On the flip side is the case for stagflation (porridge “too hot”) and potentially in the worst cases something akin to Zimbabwean hyperinflation. The scale of the increase in global money supply, through quantitive easing programs and extended budget deficits are the badges of this argument.
At the moment, however, the world’s financial markets seem to be taking the view that the powers that be can manouevre successfully between these two courses. That means keeping the fiscal and monetary stimuli in place in order to create aggregate demand and the growth and employment that go with it.
I am generally one for betting on human incompetence in dealing with complex tasks, and for the talented economic policy-makers of the world maintaining the the Goldilocks outlook is becoming increasingly difficult.
While the bullish of the world will point towards the recent past and say that governments have managed this balancing act well, my sense is that the sustainability of this course is going to become more and more tricky.
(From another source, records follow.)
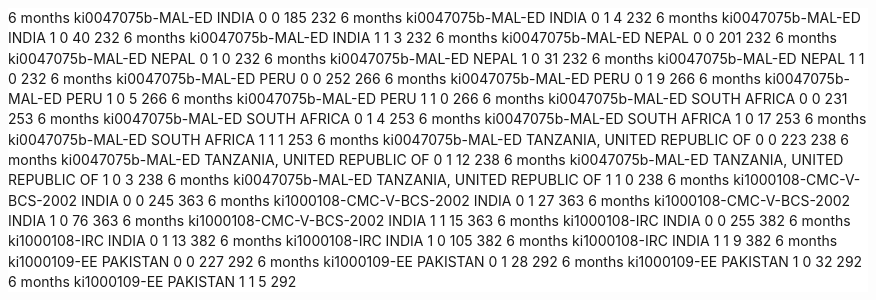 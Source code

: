 6 months    ki0047075b-MAL-ED          INDIA                          0                0      185     232
6 months    ki0047075b-MAL-ED          INDIA                          0                1        4     232
6 months    ki0047075b-MAL-ED          INDIA                          1                0       40     232
6 months    ki0047075b-MAL-ED          INDIA                          1                1        3     232
6 months    ki0047075b-MAL-ED          NEPAL                          0                0      201     232
6 months    ki0047075b-MAL-ED          NEPAL                          0                1        0     232
6 months    ki0047075b-MAL-ED          NEPAL                          1                0       31     232
6 months    ki0047075b-MAL-ED          NEPAL                          1                1        0     232
6 months    ki0047075b-MAL-ED          PERU                           0                0      252     266
6 months    ki0047075b-MAL-ED          PERU                           0                1        9     266
6 months    ki0047075b-MAL-ED          PERU                           1                0        5     266
6 months    ki0047075b-MAL-ED          PERU                           1                1        0     266
6 months    ki0047075b-MAL-ED          SOUTH AFRICA                   0                0      231     253
6 months    ki0047075b-MAL-ED          SOUTH AFRICA                   0                1        4     253
6 months    ki0047075b-MAL-ED          SOUTH AFRICA                   1                0       17     253
6 months    ki0047075b-MAL-ED          SOUTH AFRICA                   1                1        1     253
6 months    ki0047075b-MAL-ED          TANZANIA, UNITED REPUBLIC OF   0                0      223     238
6 months    ki0047075b-MAL-ED          TANZANIA, UNITED REPUBLIC OF   0                1       12     238
6 months    ki0047075b-MAL-ED          TANZANIA, UNITED REPUBLIC OF   1                0        3     238
6 months    ki0047075b-MAL-ED          TANZANIA, UNITED REPUBLIC OF   1                1        0     238
6 months    ki1000108-CMC-V-BCS-2002   INDIA                          0                0      245     363
6 months    ki1000108-CMC-V-BCS-2002   INDIA                          0                1       27     363
6 months    ki1000108-CMC-V-BCS-2002   INDIA                          1                0       76     363
6 months    ki1000108-CMC-V-BCS-2002   INDIA                          1                1       15     363
6 months    ki1000108-IRC              INDIA                          0                0      255     382
6 months    ki1000108-IRC              INDIA                          0                1       13     382
6 months    ki1000108-IRC              INDIA                          1                0      105     382
6 months    ki1000108-IRC              INDIA                          1                1        9     382
6 months    ki1000109-EE               PAKISTAN                       0                0      227     292
6 months    ki1000109-EE               PAKISTAN                       0                1       28     292
6 months    ki1000109-EE               PAKISTAN                       1                0       32     292
6 months    ki1000109-EE               PAKISTAN                       1                1        5     292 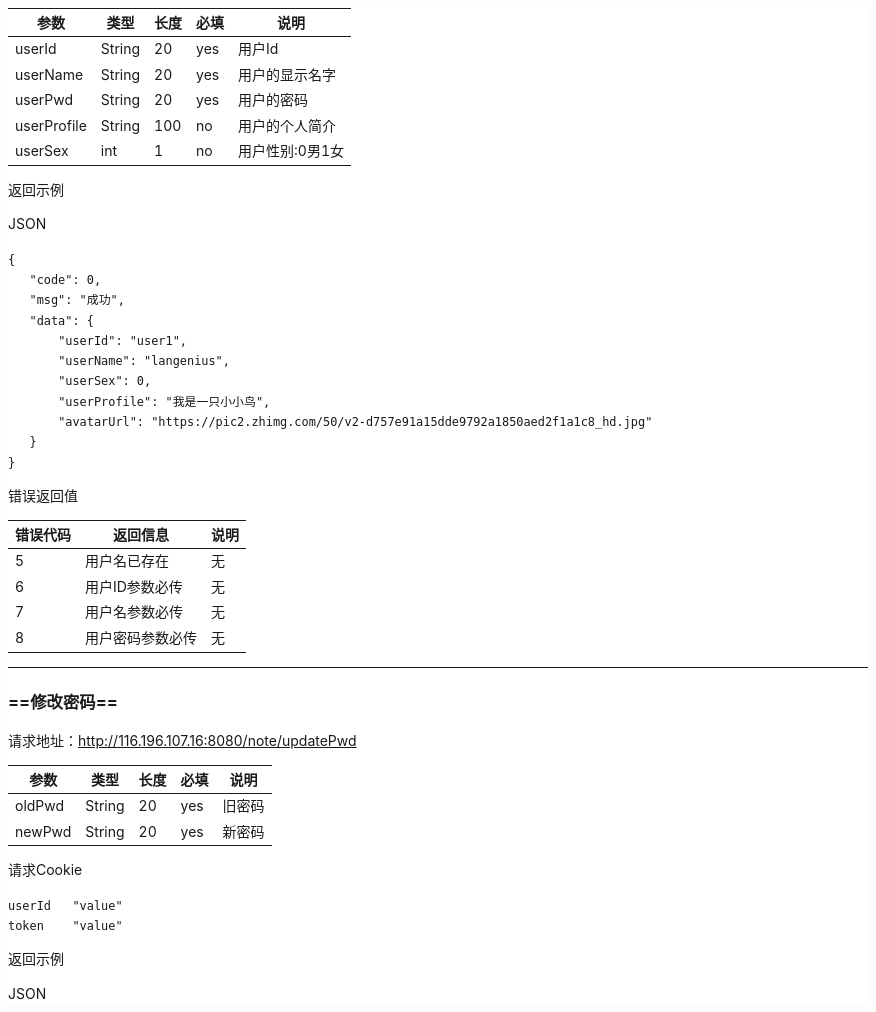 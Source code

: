 
参数 | 类型| 长度|必填|说明
---|---|---|---|---
userId | String | 20|yes|用户Id
userName |String | 20|yes |用户的显示名字
userPwd| String| 20 |yes |用户的密码
userProfile |String | 100|no |用户的个人简介
userSex |int |1 |no |用户性别:0男1女

返回示例

JSON

 ```
 {
    "code": 0,
    "msg": "成功",
    "data": {
        "userId": "user1",
        "userName": "langenius",
        "userSex": 0,
        "userProfile": "我是一只小小鸟",
        "avatarUrl": "https://pic2.zhimg.com/50/v2-d757e91a15dde9792a1850aed2f1a1c8_hd.jpg"
    }
}
```
错误返回值

错误代码 |返回信息|说明
---|---|--
5 | 用户名已存在|无
6 | 用户ID参数必传|无
7 | 用户名参数必传|无
8 | 用户密码参数必传|无

---

### ==修改密码==

请求地址：http://116.196.107.16:8080/note/updatePwd

参数 | 类型| 长度|必填|说明
---|---|---|---|---
oldPwd |String |20 |yes |旧密码
newPwd |String |20 |yes |新密码

请求Cookie

```
userId   "value" 
token    "value"
```

返回示例

JSON
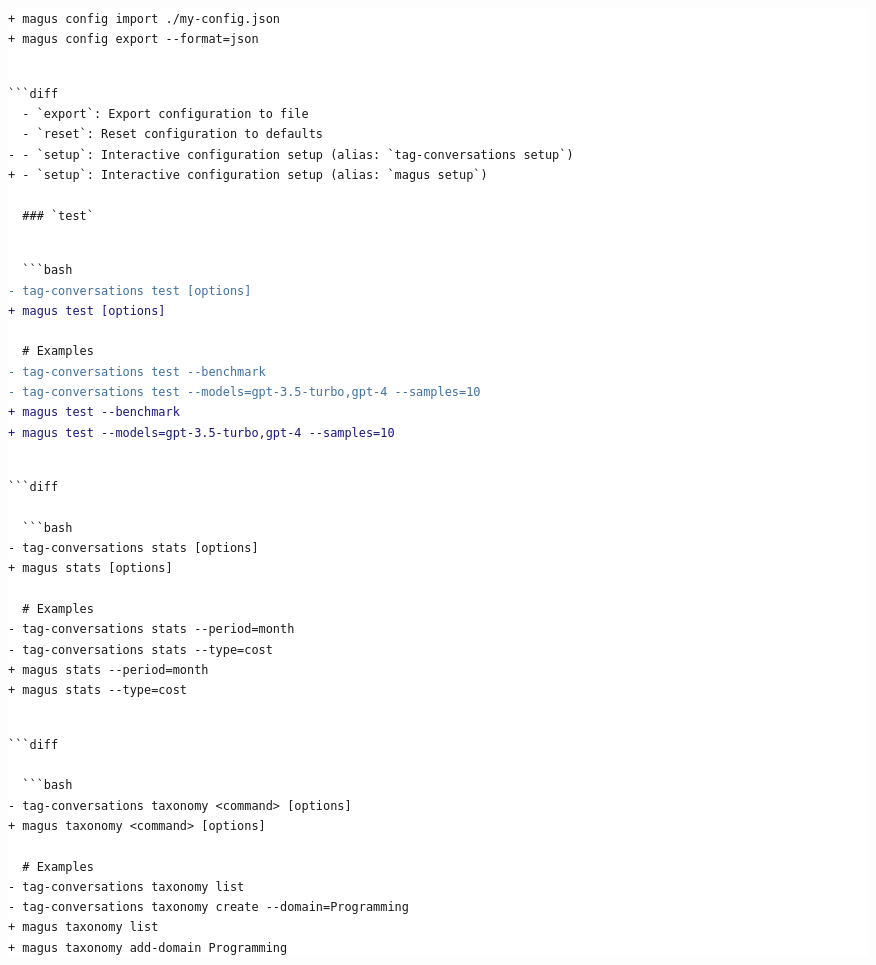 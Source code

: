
 ```
+ magus config import ./my-config.json
+ magus config export --format=json
  ```
  
```

```diff
  - `export`: Export configuration to file
  - `reset`: Reset configuration to defaults
- - `setup`: Interactive configuration setup (alias: `tag-conversations setup`)
+ - `setup`: Interactive configuration setup (alias: `magus setup`)
  
  ### `test`
```

```diff
  
  ```bash
- tag-conversations test [options]
+ magus test [options]
  
  # Examples
- tag-conversations test --benchmark
- tag-conversations test --models=gpt-3.5-turbo,gpt-4 --samples=10
+ magus test --benchmark
+ magus test --models=gpt-3.5-turbo,gpt-4 --samples=10
  ```
  
```

```diff
  
  ```bash
- tag-conversations stats [options]
+ magus stats [options]
  
  # Examples
- tag-conversations stats --period=month
- tag-conversations stats --type=cost
+ magus stats --period=month
+ magus stats --type=cost
  ```
  
```

```diff
  
  ```bash
- tag-conversations taxonomy <command> [options]
+ magus taxonomy <command> [options]
  
  # Examples
- tag-conversations taxonomy list
- tag-conversations taxonomy create --domain=Programming
+ magus taxonomy list
+ magus taxonomy add-domain Programming
  ```
   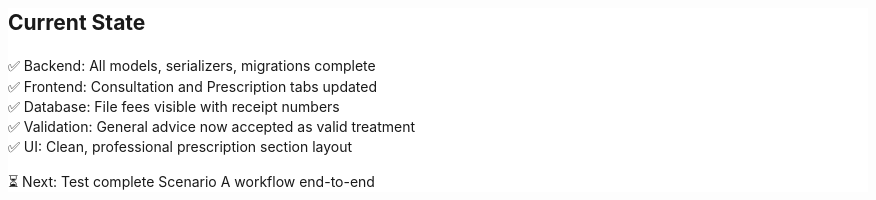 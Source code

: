 
## Current State
✅ Backend: All models, serializers, migrations complete  
✅ Frontend: Consultation and Prescription tabs updated  
✅ Database: File fees visible with receipt numbers  
✅ Validation: General advice now accepted as valid treatment  
✅ UI: Clean, professional prescription section layout  

⏳ Next: Test complete Scenario A workflow end-to-end
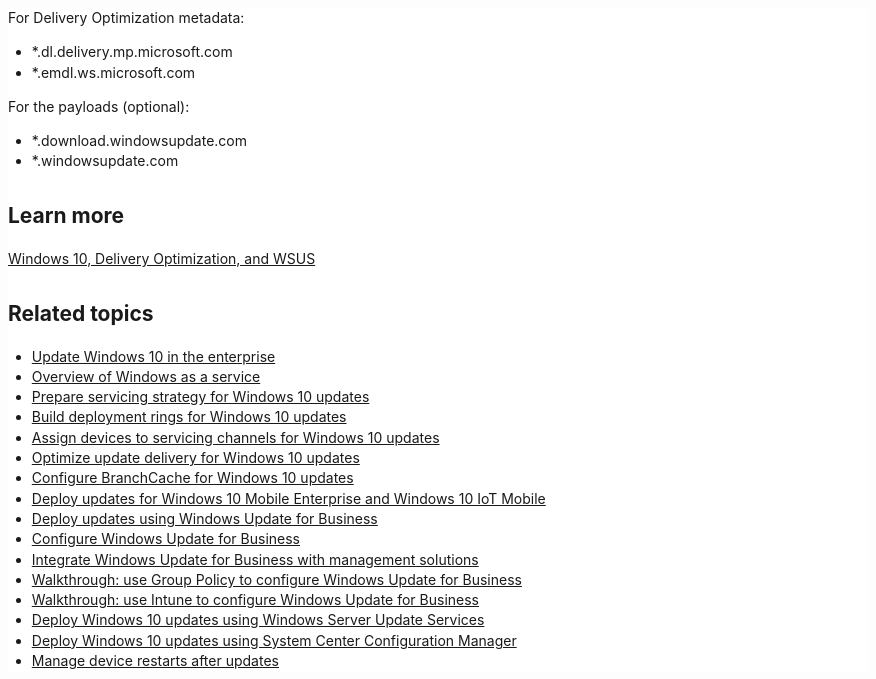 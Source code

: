 For Delivery Optimization metadata: 

- *.dl.delivery.mp.microsoft.com
- *.emdl.ws.microsoft.com

For the payloads (optional):

- *.download.windowsupdate.com 
- *.windowsupdate.com





## Learn more

[Windows 10, Delivery Optimization, and WSUS](https://blogs.technet.microsoft.com/mniehaus/2016/08/16/windows-10-delivery-optimization-and-wsus-take-2/)


## Related topics

- [Update Windows 10 in the enterprise](index.md)
- [Overview of Windows as a service](waas-overview.md)
- [Prepare servicing strategy for Windows 10 updates](waas-servicing-strategy-windows-10-updates.md)
- [Build deployment rings for Windows 10 updates](waas-deployment-rings-windows-10-updates.md)
- [Assign devices to servicing channels for Windows 10 updates](waas-servicing-channels-windows-10-updates.md)
- [Optimize update delivery for Windows 10 updates](waas-optimize-windows-10-updates.md)
- [Configure BranchCache for Windows 10 updates](waas-branchcache.md)
- [Deploy updates for Windows 10 Mobile Enterprise and Windows 10 IoT Mobile](waas-mobile-updates.md) 
- [Deploy updates using Windows Update for Business](waas-manage-updates-wufb.md)
- [Configure Windows Update for Business](waas-configure-wufb.md)
- [Integrate Windows Update for Business with management solutions](waas-integrate-wufb.md)
- [Walkthrough: use Group Policy to configure Windows Update for Business](waas-wufb-group-policy.md)
- [Walkthrough: use Intune to configure Windows Update for Business](waas-wufb-intune.md)
- [Deploy Windows 10 updates using Windows Server Update Services](waas-manage-updates-wsus.md)
- [Deploy Windows 10 updates using System Center Configuration Manager](waas-manage-updates-configuration-manager.md)
- [Manage device restarts after updates](waas-restart.md)
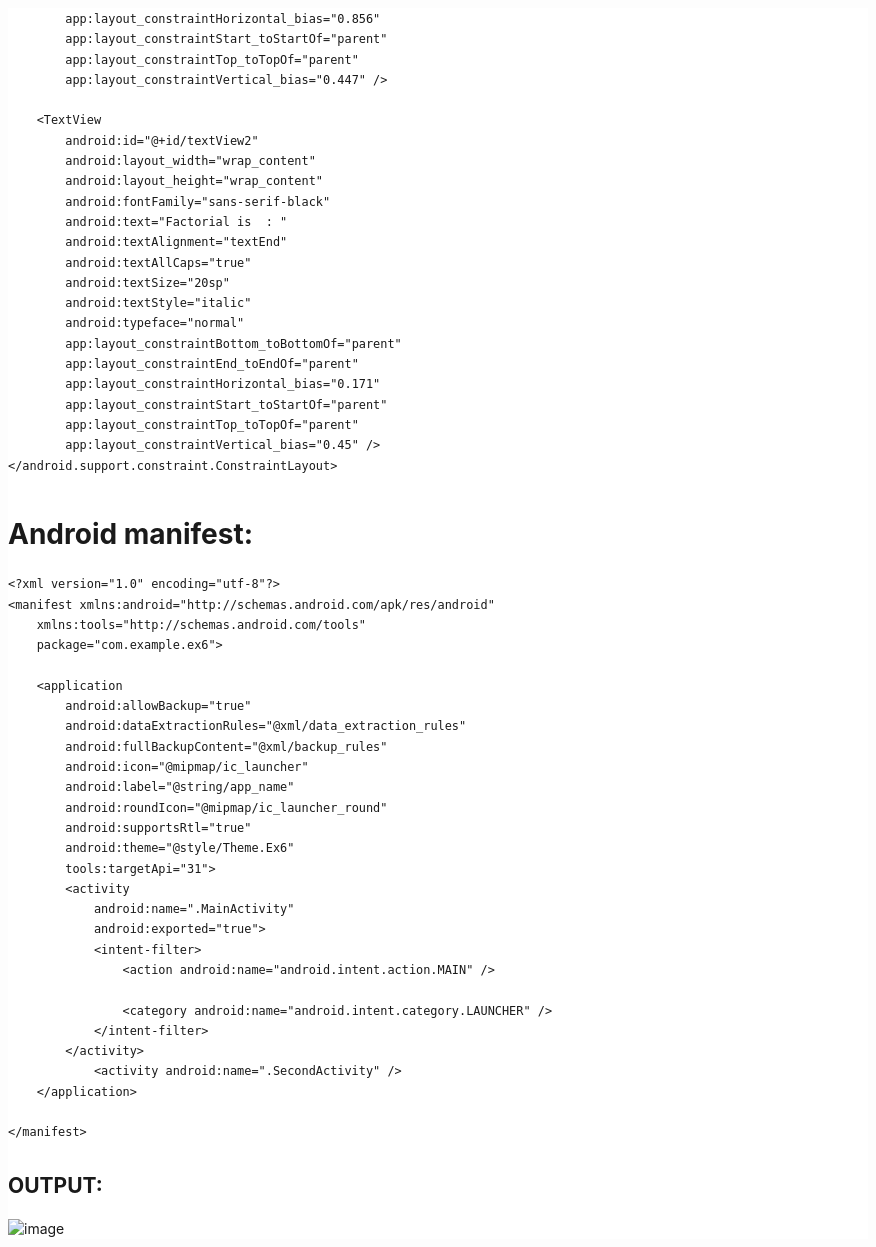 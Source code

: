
 ```
        app:layout_constraintHorizontal_bias="0.856"
        app:layout_constraintStart_toStartOf="parent"
        app:layout_constraintTop_toTopOf="parent"
        app:layout_constraintVertical_bias="0.447" />

    <TextView
        android:id="@+id/textView2"
        android:layout_width="wrap_content"
        android:layout_height="wrap_content"
        android:fontFamily="sans-serif-black"
        android:text="Factorial is  : "
        android:textAlignment="textEnd"
        android:textAllCaps="true"
        android:textSize="20sp"
        android:textStyle="italic"
        android:typeface="normal"
        app:layout_constraintBottom_toBottomOf="parent"
        app:layout_constraintEnd_toEndOf="parent"
        app:layout_constraintHorizontal_bias="0.171"
        app:layout_constraintStart_toStartOf="parent"
        app:layout_constraintTop_toTopOf="parent"
        app:layout_constraintVertical_bias="0.45" />
</android.support.constraint.ConstraintLayout>
```
# Android manifest:
```
<?xml version="1.0" encoding="utf-8"?>
<manifest xmlns:android="http://schemas.android.com/apk/res/android"
    xmlns:tools="http://schemas.android.com/tools"
    package="com.example.ex6">

    <application
        android:allowBackup="true"
        android:dataExtractionRules="@xml/data_extraction_rules"
        android:fullBackupContent="@xml/backup_rules"
        android:icon="@mipmap/ic_launcher"
        android:label="@string/app_name"
        android:roundIcon="@mipmap/ic_launcher_round"
        android:supportsRtl="true"
        android:theme="@style/Theme.Ex6"
        tools:targetApi="31">
        <activity
            android:name=".MainActivity"
            android:exported="true">
            <intent-filter>
                <action android:name="android.intent.action.MAIN" />

                <category android:name="android.intent.category.LAUNCHER" />
            </intent-filter>
        </activity>
            <activity android:name=".SecondActivity" />
    </application>

</manifest>
```
## OUTPUT:
![image](https://github.com/user-attachments/assets/f738c159-fae5-460d-afef-892bbe813432)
As a recent example; last week’s jobless claims for the UK were represented as signs of “green shoots” by the bullish: the monthly jobless claimants figure saw the fastest fall since 1997. Sounds good eh?
Economists had expected the dole queues to lengthen – instead they shrunk by 32,300. Statistically excellent, but not the full picture. The reality is somewhat different when you consider that the UK employment rate (the percentage of the workforce that’s actually working) is now at it’s lowest rate since 1996.
The number of Brits who are either without a job, or who’ve given up looking for one, has soared to 28% of the UK workforce. That’s a striking 10.6m people. The total of those who are classified as “economically inactive” has now hit a record high of 8.2m. And with jobs hard to find, many more have gone into full-time education. There are now 2.3m students in the country, the highest level since records began in 1993. And the really scary bit: The last three months of 2009 saw the public sector take on 7,000 workers, while the private sector continued to lose staff. The data on closer inspection would suggest that the UK is moving further away from its peak production capacity and consequently from a higher economic growth path.
Against this backdrop there is likely to be a reluctance to look to tighten monetary policy through increased interest rates, nor to remove the financial Red Bull that quantitative easing represents. In an environment that is seeing greater and greater under-employment, where foreclosures and underwater mortgages continue to mount it’s really staggering that investors are willing to pay such high multiples for the companies they are investing in. The potential for many years of sub par earnings is high. In the US the S&P 500 recently attained new highs in the forward price/ earnings trading multiples.
The market rally that has been unfolding since March 2009 continues to be based on too much money in the system, rather than underlying strong company fundamentals. Similar to many other periods of financial leverage, easy credit and excess, I for one am not a believer in the Goldilocks economy. The losses from excess leverage and easy credit, toxic securities, derivatives and potential sovereign defaults will continue to be placed onto government balance sheets and funded through printed money. There doesn’t seem to be any real evidence that this will change soon. This is essentially an attempt to cheapen these obligations by pushing them onto the backs of future generations of taxpayers, so that the ongoing debt super cycle can continue.
I genuinely hope that the policy-makers can effectively manage their way and stay within the Goldilocks economic scenario, but it’s going to getting harder and harder. It may take some time, but I’m betting that we’ll end up over cooking the porridge.